This is not helped by everyone using the same LLMs to find the same vulnerabilities and flooding maintainers with duplicate reports to be the first to get that CVE and branded vuln on their resume.
Is this the direct result of a monolithic kernel? And would moving more drivers out-of-tree mitigate this?
The EXT4 filesystem driver as an example contains most of the same code whether it is part of the kernel process or is a user process. A virtual filesystem abstraction is needed between the two in either case as well.
The kernel also already has a module system to support loading externally maintained code. You won't necessarily see a benefit from separately maintained drivers that wouldn't already be present.
Maybe not?
I just got the impression that there are a _lot_ of obscure drivers that have to be carried, and are eventually removed causing annoyance. An ABI for the people who cared about that random driver might localise the maintenance burden.

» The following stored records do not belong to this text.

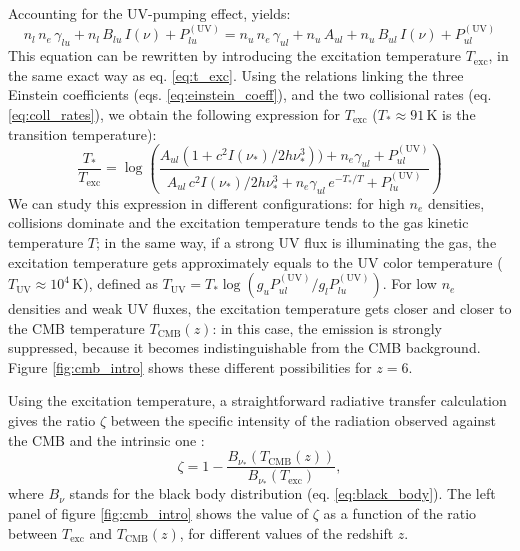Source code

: Accounting for the UV-pumping effect, yields:
\begin{equation}
    n_l \,n_e\,\gamma_{lu} + n_l \,B_{lu}\, I(\nu) + P_{lu}^\mathrm{(UV)} = n_u\,n_e\,\gamma_{ul} + n_u\,A_{ul} + n_u\, B_{ul} \,I(\nu) + P_{ul}^\mathrm{(UV)}
\end{equation}
This equation can be rewritten by introducing the excitation temperature $T_\mathrm{exc}$, in the same exact way as eq. \ref{eq:t_exc}. Using the relations linking the three Einstein coefficients (eqs. \ref{eq:einstein_coeff}), and the two collisional rates (eq. \ref{eq:coll_rates}), we obtain the following expression for $T_\mathrm{exc}$ ($T_*\approx 91\,\mathrm{K}$ is the transition temperature):
\begin{equation}
    \frac{T_*}{T_\mathrm{exc}} = \log\left( \frac{A_{ul}\left(1+c^2I(\nu_*)/2h\nu_*^3\right))+n_e\gamma_{ul}+P_{ul}^\mathrm{(UV)}}{A_{ul}\,c^2I(\nu_*)/2h\nu_*^3+n_e\gamma_{ul}\,e^{-T_*/T}+P_{lu}^\mathrm{(UV)}} \right)
\end{equation}
We can study this expression in different configurations: for high $n_e$ densities, collisions dominate and the excitation temperature tends to the gas kinetic temperature $T$; in the same way, if a strong UV flux is illuminating the gas, the excitation temperature gets approximately equals to the UV color temperature ($T_\mathrm{UV}\approx 10^4\,\mathrm{K}$), defined as $T_\mathrm{UV} = T_*\log\left(g_u P_{ul}^\mathrm{(UV)}/g_l P_{lu}^\mathrm{(UV)}\right)$. For low $n_e$ densities and weak UV fluxes, the excitation temperature gets closer and closer to the CMB temperature $T_\mathrm{CMB}(z)$: in this case, the \CII emission is strongly suppressed, because it becomes indistinguishable from the CMB background. Figure \ref{fig:cmb_intro} shows these different possibilities for $z=6$.

Using the excitation temperature, a straightforward radiative transfer calculation gives the ratio $\zeta$ between the specific intensity of the radiation observed against the CMB and the intrinsic one \citep[see e.g.,][]{dacunha2013}: 
\begin{equation}
    \zeta = 1-\frac{B_{\nu_*}(T_\mathrm{CMB}(z))}{B_{\nu_*}(T_\mathrm{exc})},
    \label{eq:suppression_factor}
\end{equation}
where $B_\nu$ stands for the black body distribution (eq. \ref{eq:black_body}). The left panel of figure \ref{fig:cmb_intro} shows the value of $\zeta$ as a function of the ratio between $T_\mathrm{exc}$ and $T_\mathrm{CMB}(z)$, for different values of the redshift $z$.

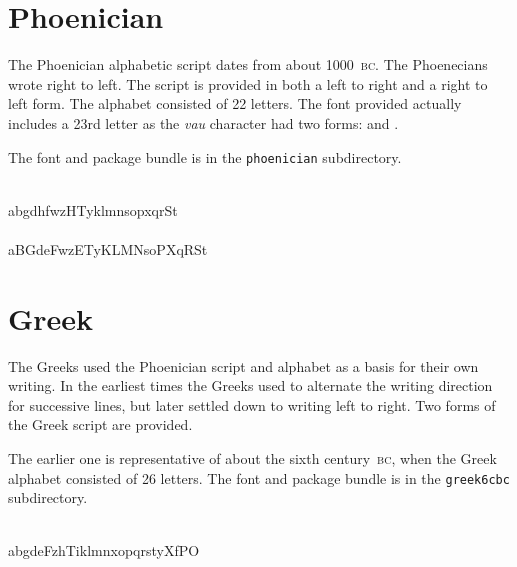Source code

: \documentclass{article}
\newcommand{\BC}{\textsc{bc}}
\begin{document}
\section{Phoenician}

    The Phoenician alphabetic script dates from about 1000~\BC. 
The Phoenecians wrote right to left. The script is provided in both a
left to right and a right to left form. The alphabet consisted of
22 letters. The font provided actually includes a 23rd letter as
the \textit{vau} character had two forms:  and .

    The font and package bundle is in the \texttt{phoenician} subdirectory.

\begin{center}
\phncfamily
\Aaleph \Abeth \Agimel \Adaleth \Ahe \Avaf \Avav \Azayin \Aheth \Ateth
\Ayod \Akaph \Alamed \Amem \Anun \Asamekh \Aayin \Ape \Asade \Aqoph 
\Aresh \Ashin \Atav \\
abgdhfwzHTyklmnsopxqrSt \\
\ARaleph \ARbeth \ARgimel \ARdaleth \ARhe \ARvaf \ARvav \ARzayin \ARheth \ARteth
\ARyod \ARkaph \ARlamed \ARmem \ARnun \ARsamekh \ARayin \ARpe \ARsade \ARqoph 
\ARresh \ARshin \ARtav \\
aBGdeFwzETyKLMNsoPXqRSt \\
\end{center}

\section{Greek}

    The Greeks used the Phoenician script and alphabet as a basis for their
own writing. In the earliest times the Greeks used to alternate the writing
direction for successive lines, but later settled down to writing left to 
right. Two forms of the Greek script are provided. 

The earlier one is representative of about the sixth century~\BC, when the
Greek alphabet consisted of 26 letters.
    The font and package bundle is in the \texttt{greek6cbc} subdirectory.

\begin{center}
\gvibcfamily
\Aalpha \Abeta \Agamma \Adelta \Aepsilon \Adigamma \Azeta \Aeta
\Atheta \Aiota \Akappa \Alambda \Amu \Anu \Axi \Aomicron \Api \Akoppa
\Arho \Asigma \Atau \Aupsilon \Achi \Aphi \Apsi \Aomega \\
abgdeFzhTiklmnxopqrstyXfPO \\
\end{center}
\end{document}

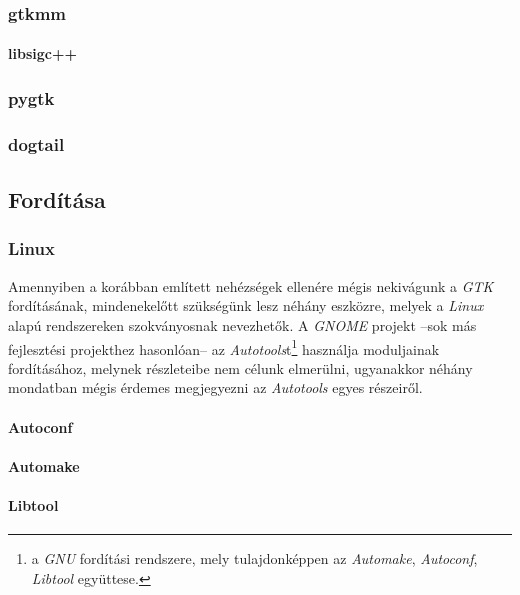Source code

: \subsubsection{gtkmm}

\paragraph{libsigc++}

\subsubsection{pygtk}

\subsubsection{dogtail}

\subsection{Fordítása}

\subsubsection{Linux}

Amennyiben a korábban említett nehézségek ellenére mégis nekivágunk a \textit{GTK} fordításának, mindenekelőtt szükségünk lesz néhány eszközre, melyek a \textit{Linux} alapú rendszereken szokványosnak nevezhetők. A \textit{GNOME} projekt --sok más fejlesztési projekthez hasonlóan-- az \textit{Autotools}t\footnote{a \textit{GNU} fordítási rendszere, mely tulajdonképpen az \textit{Automake}, \textit{Autoconf}, \textit{Libtool} együttese.} használja moduljainak fordításához, melynek részleteibe nem célunk elmerülni, ugyanakkor néhány mondatban mégis érdemes megjegyezni az \textit{Autotools} egyes részeiről.

\paragraph{Autoconf}
\paragraph{Automake}
\paragraph{Libtool}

Yes, but one key reason that a stable ABI isn't provided for drivers is to help encourage companies that ship drivers to make their drivers open source. The idea being, if a driver is mainlined into the Linux kernel, the Linux developers will help maintain support for that driver, in exchange for it being released with an open source licence. There are companies (like NVIDIA) that ship closed source drivers for their devices, but they rely on a kernel-side shim that interacts with the userspace driver, and this is seen as second best compared to mainlining the driver in the kernel.